Luis a lo lejos vio unos jóvenes que habían estado con él a la hora del cargamento y redispuso a meterse a la misma calle, pero la joven lo tomó del brazo y le dijo que mejor se fueran dos cuadras más para que la acercara a su casa pues no quería ir sola; Luis accedió y siguió de frente, dos cuadras después dieron vuelta a la derecha y Luis preguntó donde es que vivía, la mujer paso de largo la pregunta y le respondió con la pregunta de ¿Dónde se encontraba su negocio?, Luis le dijo la ubicación correcta y la mujer le respondió que solo faltaban 3 cuadras que lo acompañaría para que no se fuera solo y que después  él le hiciera favor de regresarla a su casa; Luis un poco inconforme aceptó y siguió caminando hacia el negocio, la mujer no dejo de hablar un minuto y por fin estuvieron frente al local; Luis sacó las llaves de la puerta y se dirigió a abrir el local, volteo a preguntar a la muchacha si algún día había visto su negocio y para su sorpresa vio como la mujer desaparecía en forma de vapor y escuchando unas palabras que venían de la nada diciendo “a la gente buena no le toca morir aun”

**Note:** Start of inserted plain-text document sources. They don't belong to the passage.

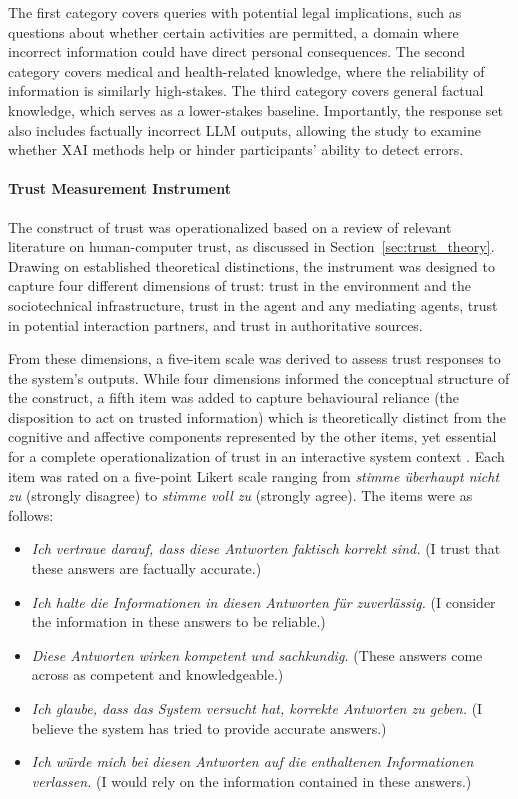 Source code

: The first category covers queries with potential legal implications, such as questions about whether certain activities are permitted, a domain where incorrect information could have direct personal consequences. The second category covers medical and health-related knowledge, where the reliability of information is similarly high-stakes. The third category covers general factual knowledge, which serves as a lower-stakes baseline. Importantly, the response set also includes factually incorrect LLM outputs, allowing the study to examine whether XAI methods help or hinder participants' ability to detect errors.

\paragraph{Trust Measurement Instrument}
\label{sec:trust_instrument}

The construct of trust was operationalized based on a review of relevant literature on human-computer trust, as discussed in Section~\ref{sec:trust_theory}. Drawing on established theoretical distinctions, the instrument was designed to capture four different dimensions of trust: trust in the environment and the sociotechnical infrastructure, trust in the agent and any mediating agents, trust in potential interaction partners, and trust in authoritative sources. \cite{castelfranchi_trust_2001, falcone_social_2001, jones_concept_2002}

From these dimensions, a five-item scale was derived to assess trust responses to the system's outputs. While four dimensions informed the conceptual structure of the construct, a fifth item was added to capture behavioural reliance (the disposition to act on trusted information) which is theoretically distinct from the cognitive and affective components represented by the other items, yet essential for a complete operationalization of trust in an interactive system context \cite{mayer_integrative_1995}. Each item was rated on a five-point Likert scale ranging from \textit{stimme überhaupt nicht zu} (strongly disagree) to \textit{stimme voll zu} (strongly agree). The items were as follows:

\begin{itemize}
    \item \textit{Ich vertraue darauf, dass diese Antworten faktisch korrekt sind.} (I trust that these answers are factually accurate.)
    \item \textit{Ich halte die Informationen in diesen Antworten für zuverlässig.} (I consider the information in these answers to be reliable.)
    \item \textit{Diese Antworten wirken kompetent und sachkundig.} (These answers come across as competent and knowledgeable.)
    \item \textit{Ich glaube, dass das System versucht hat, korrekte Antworten zu geben.} (I believe the system has tried to provide accurate answers.)
    \item \textit{Ich würde mich bei diesen Antworten auf die enthaltenen Informationen verlassen.} (I would rely on the information contained in these answers.)
\end{itemize}

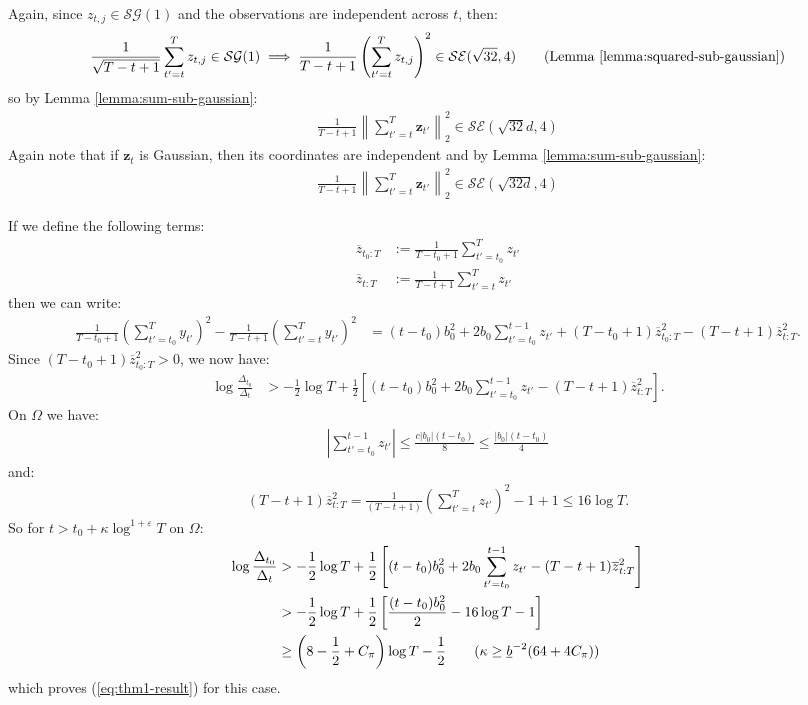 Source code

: \documentclass{article}
\begin{document}
Again, since $z_{t,j} \in \mathcal{SG}(1)$ and the observations are independent across $t$, then:
\begin{align*}
    \frac{1}{\sqrt{T-t+1}}\sum_{t'=t}^T z_{t,j} \in \mathcal{SG}(1) \implies \frac{1}{T-t+1}\left(\sum_{t'=t}^T z_{t,j}\right)^2 \in \mathcal{SE}(\sqrt{32}, 4) \tag{Lemma \ref{lemma:squared-sub-gaussian}}
\end{align*}
so by Lemma \ref{lemma:sum-sub-gaussian}:
\begin{align*}
    \frac{1}{T-t+1}\left\lVert\sum_{t'=t}^T\mathbf{z}_{t'}\right\rVert_2^2 \in \mathcal{SE}(\sqrt{32}d, 4)
\end{align*}
Again note that if $\mathbf{z}_t$ is Gaussian, then its coordinates are independent and by Lemma \ref{lemma:sum-sub-gaussian}:
\begin{align*}
    \frac{1}{T-t+1}\left\lVert\sum_{t'=t}^T\mathbf{z}_{t'}\right\rVert_2^2 \in \mathcal{SE}(\sqrt{32d}, 4)
\end{align*}

If we define the following terms:
\begin{align*}
    \overline{z}_{t_0:T} &:= \frac{1}{T-t_0+1}\sum_{t'=t_0}^T z_{t'} \\
    \overline{z}_{t:T} &:= \frac{1}{T-t+1}\sum_{t'=t}^T z_{t'}
\end{align*}
then we can write:
\small
\begin{align*}
    \frac{1}{T-t_0+1}\left(\sum_{t'=t_0}^{T} y_{t'}\right)^2- \frac{1}{T-t+1}\left(\sum_{t'=t}^{T} y_{t'}\right)^2 &= (t-t_0)b_0^2 + 2b_0\sum_{t'=t_0}^{t-1}z_{t'} + (T-t_0+1) \overline{z}^2_{t_0:T} - (T-t+1)\overline{z}^2_{t:T}.
\end{align*}
\normalsize
Since $(T-t_0+1) \overline{z}^2_{t_0:T} > 0$, we now have: 
\begin{align*}
    \log \frac{\Delta_{t_0}}{\Delta_t} &> -\frac{1}{2} \log T + \frac{1}{2} \left[(t-t_0)b_0^2 + 2b_0\sum_{t'=t_0}^{t-1}z_{t'} - (T-t+1)\overline{z}^2_{t:T}\right].
\end{align*}
On $\Omega$ we have:
\begin{align*}
    \left|\sum_{t'=t_0}^{t-1}z_{t'}\right| \leq \frac{c|b_0|(t-t_0)}{8} \leq \frac{|b_0|(t-t_0)}{4}
\end{align*}
and:
\begin{align*}
    (T-t+1)\overline{z}^2_{t:T} = \frac{1}{(T-t+1)}\left(\sum_{t'=t}^T z_{t'}\right)^2 - 1 +1 \leq 16\log T.
\end{align*}
So for $t > t_0 + \kappa \log^{1+\varepsilon} T$ on $\Omega$:
\begin{align*}
    \log \frac{\Delta_{t_0}}{\Delta_t}  &> -\frac{1}{2} \log T + \frac{1}{2} \left[(t-t_0)b_0^2 + 2b_0\sum_{t'=t_0}^{t-1}z_{t'} - (T-t+1)\overline{z}^2_{t:T}\right]\\
    &> -\frac{1}{2} \log T + \frac{1}{2} \left[\frac{(t-t_0)b_0^2 }{2}- 16 \log T -1\right]  \\
    &\geq \left(8 - \frac{1}{2} + C_\pi\right) \log T - \frac{1}{2} \tag{$\kappa \geq \underline{b}^{-2}(64 + 4 C_\pi)$} 
\end{align*}
which proves (\ref{eq:thm1-result}) for this case.
\end{document}
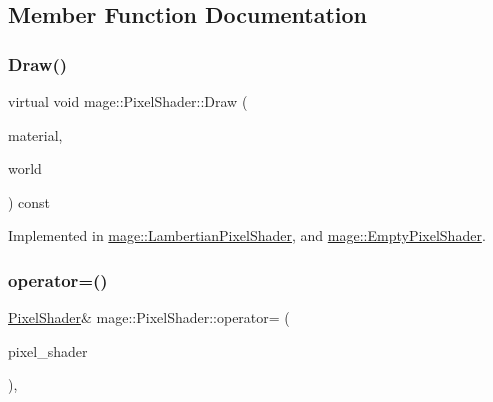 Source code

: \subsection{Member Function Documentation}
\hypertarget{classmage_1_1_pixel_shader_ac7662093a83213881698dca25f8215a2}{}\label{classmage_1_1_pixel_shader_ac7662093a83213881698dca25f8215a2} 
\subsubsection{\texorpdfstring{Draw()}{Draw()}}
{\footnotesize\ttfamily virtual void mage\+::\+Pixel\+Shader\+::\+Draw (\begin{DoxyParamCaption}\item[{const \hyperlink{structmage_1_1_material}{Material} \&}]{material,  }\item[{const \hyperlink{classmage_1_1_world}{World} \&}]{world }\end{DoxyParamCaption}) const\hspace{0.3cm}{\ttfamily [pure virtual]}}



Implemented in \hyperlink{classmage_1_1_lambertian_pixel_shader_a7394a51578de77cd7e57b9bd63895ffd}{mage\+::\+Lambertian\+Pixel\+Shader}, and \hyperlink{classmage_1_1_empty_pixel_shader_ababff79ea9746a94b838bb2f8dfd1fbf}{mage\+::\+Empty\+Pixel\+Shader}.

\hypertarget{classmage_1_1_pixel_shader_ac3a3535b2751237f4aad110dca05d0c3}{}\label{classmage_1_1_pixel_shader_ac3a3535b2751237f4aad110dca05d0c3} 
\subsubsection{\texorpdfstring{operator=()}{operator=()}\hspace{0.1cm}{\footnotesize\ttfamily [1/2]}}
{\footnotesize\ttfamily \hyperlink{classmage_1_1_pixel_shader}{Pixel\+Shader}\& mage\+::\+Pixel\+Shader\+::operator= (\begin{DoxyParamCaption}\item[{const \hyperlink{classmage_1_1_pixel_shader}{Pixel\+Shader} \&}]{pixel\+\_\+shader }\end{DoxyParamCaption})\hspace{0.3cm}{\ttfamily [private]}, {\ttfamily [delete]}}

Luis pasmado del miedo ingresó rápido las cajas de juguetes del diablito y después de tan solo unos segundos por la adrenalina cerró el local con todo dentro y corrió hacia el eje central y llegó en tan solo unos minutos, pensando que este eje se encuentra a numerosas cuadras del lugar, la adrenalina lo obligaba a hacer todo esto; rápido tomo un taxi y llegó a su casa para contarle todo a su mujer, la cual también quedó sorprendida.

Luis por más que intentaba de acordarse de la cara de aquella mujer no lograba tener una imagen de ella, se acordaba que era una joven pero no recordaba nada más de ella, recordaba perfectamente su voz pero era lo único que recordaba; la mañana siguiente no abrió el local por que aun estaba nervioso y con miedo, pero el día viernes ya más tranquilo se dispuso a abrir el negocio junto con su mujer y fue interceptado por su vecino Julián, el cual le pregunto ¿Por qué no había abierto el local el día anterior? Que estaba preocupado por él; Luis preguntó la razón y su vecino le comento que hacía dos noches dos muchachos habían sido muertos por una banda de ladrones a unas cuadras de ahí, habían sido despojados de su mercancía y posteriormente golpeados hasta la muerte.

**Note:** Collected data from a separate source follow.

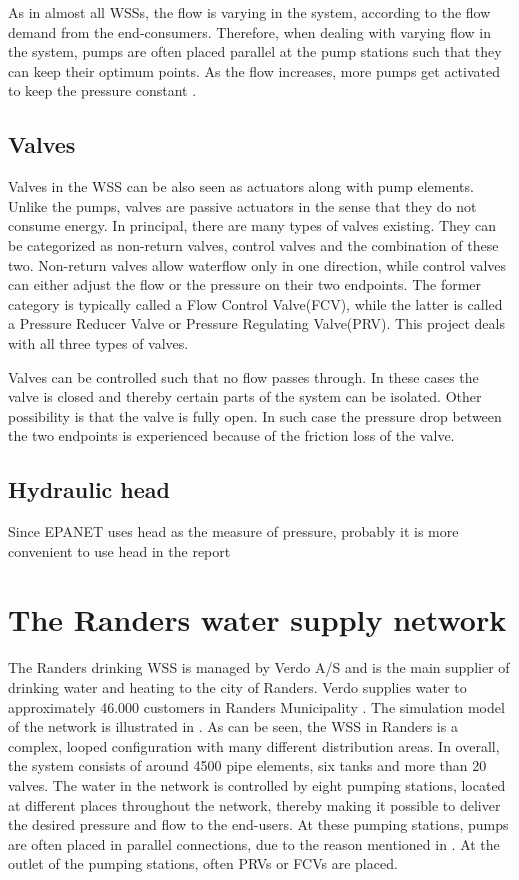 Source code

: As in almost all WSSs, the flow is varying in the system, according to the flow demand from the end-consumers. Therefore, when dealing with varying flow in the system, pumps are often placed parallel at the pump stations such that they can keep their optimum points. As the flow increases, more pumps get activated to keep the pressure constant \cite{kenneth_houe}. 

\subsection{Valves}
\label{valves}

Valves in the WSS can be also seen as actuators along with pump elements. Unlike the pumps, valves are passive actuators in the sense that they do not consume energy. In principal, there are many types of valves existing. They can be categorized as non-return valves, control valves and the combination of these two. Non-return valves allow waterflow only in one direction, while control valves can either adjust the flow or the pressure on their two endpoints. The former category is typically called a Flow Control Valve(FCV), while the latter is called a Pressure Reducer Valve or Pressure Regulating Valve(PRV). This project deals with all three types of valves. 

Valves can be controlled such that no flow passes through. In these cases the valve is closed and thereby certain parts of the system can be isolated. Other possibility is that the valve is fully open. In such case the pressure drop between the two endpoints is experienced because of the friction loss of the valve. 

\subsection{Hydraulic head}
\label{hydraulic_head}
Since EPANET uses head as the measure of pressure, probably it is more convenient to use head in the report

\section{The Randers water supply network}
\label{the_randers_water_supply_network}

The Randers drinking WSS is managed by Verdo A/S and is the main supplier of drinking water and heating to the city of Randers. Verdo supplies water to approximately 46.000 customers in Randers Municipality \cite{verdo}. The simulation model of the network is illustrated in . As can be seen, the WSS in Randers is a complex, looped configuration with many different distribution areas. In overall, the system consists of around 4500 pipe elements, six tanks and more than 20 valves. The water in the network is controlled by eight pumping stations, located at different places throughout the network, thereby making it possible to deliver the desired pressure and flow to the end-users. At these pumping stations, pumps are often placed in parallel connections, due to the reason mentioned in . At the outlet of the pumping stations, often PRVs or FCVs are placed. 


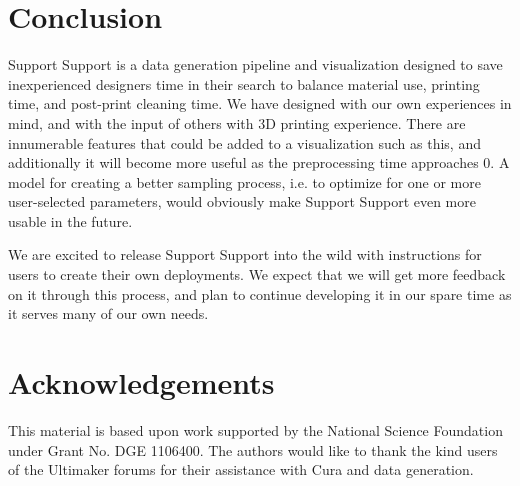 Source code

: \documentclass{sigchi}
\begin{document}
\section{Conclusion}
Support Support is a data generation pipeline and visualization designed to save inexperienced designers time in their search to balance material use, printing time, and post-print cleaning time.  We have designed with our own experiences in mind, and with the input of others with 3D printing experience.  There are innumerable features that could be added to a visualization such as this, and additionally it will become more useful as the preprocessing time approaches 0.  A model for creating a better sampling process, i.e. to optimize for one or more user-selected parameters, would obviously make Support Support even more usable in the future.

We are excited to release Support Support into the wild with instructions for users to create their own deployments.  We expect that we will get more feedback on it through this process, and plan to continue developing it in our spare time as it serves many of our own needs.

\section{Acknowledgements}
This material is based upon work supported by the National Science Foundation under Grant No. DGE 1106400.  The authors would like to thank the kind users of the Ultimaker forums for their assistance with Cura and data generation.

\balance

\small

\end{document}

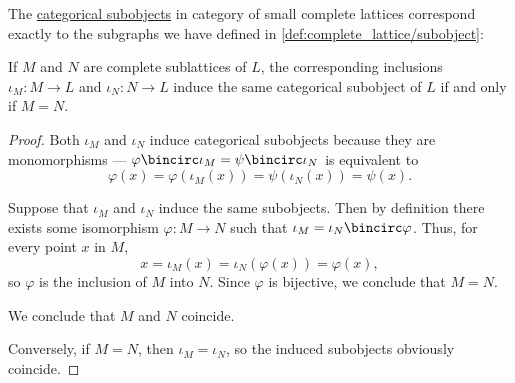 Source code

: \begin{proposition}\label{thm:complete_sublattice}
  The \hyperref[def:categorical_subobject]{categorical subobjects} in category of small complete lattices correspond exactly to the subgraphs we have defined in \cref{def:complete_lattice/subobject}:
  \begin{displayquote}
    If \( M \) and \( N \) are complete sublattices of \( L \), the corresponding inclusions \( \iota_M: M \to L \) and \( \iota_N: N \to L \) induce the same categorical subobject of \( L \) if and only if \( M = N \).
  \end{displayquote}
\end{proposition}
\begin{proof}
  Both \( \iota_M \) and \( \iota_N \) induce categorical subobjects because they are monomorphisms --- \( \varphi \bincirc \iota_M = \psi \bincirc \iota_N \) is equivalent to
  \begin{equation*}
    \varphi(x) = \varphi(\iota_M(x)) = \psi(\iota_N(x)) = \psi(x).
  \end{equation*}

  \SufficiencySubProof Suppose that \( \iota_M \) and \( \iota_N \) induce the same subobjects. Then by definition there exists some isomorphism \( \varphi: M \to N \) such that \( \iota_M = \iota_N \bincirc \varphi \). Thus, for every point \( x \) in \( M \),
  \begin{equation*}
    x = \iota_M(x) = \iota_N(\varphi(x)) = \varphi(x),
  \end{equation*}
  so \( \varphi \) is the inclusion of \( M \) into \( N \). Since \( \varphi \) is bijective, we conclude that \( M = N \).

  We conclude that \( M \) and \( N \) coincide.

  \NecessitySubProof Conversely, if \( M = N \), then \( \iota_M = \iota_N \), so the induced subobjects obviously coincide.
\end{proof}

Luis pregunto ¿en donde había sido eso? y Julián le comentó que se trataba de la misma calle por la que la mujer le había evitado pasar y que los muchachos muertos habían sido los que había visto, quizá si se hubiera metido por esa cuadra él ya no estaria platicando con Julián.

La historia de Luis fue contada de boca en boca y es muy famosa en el centro; y se dice que esta mujer aparece muy frecuentemente para ayudar a la personas buenas del centro.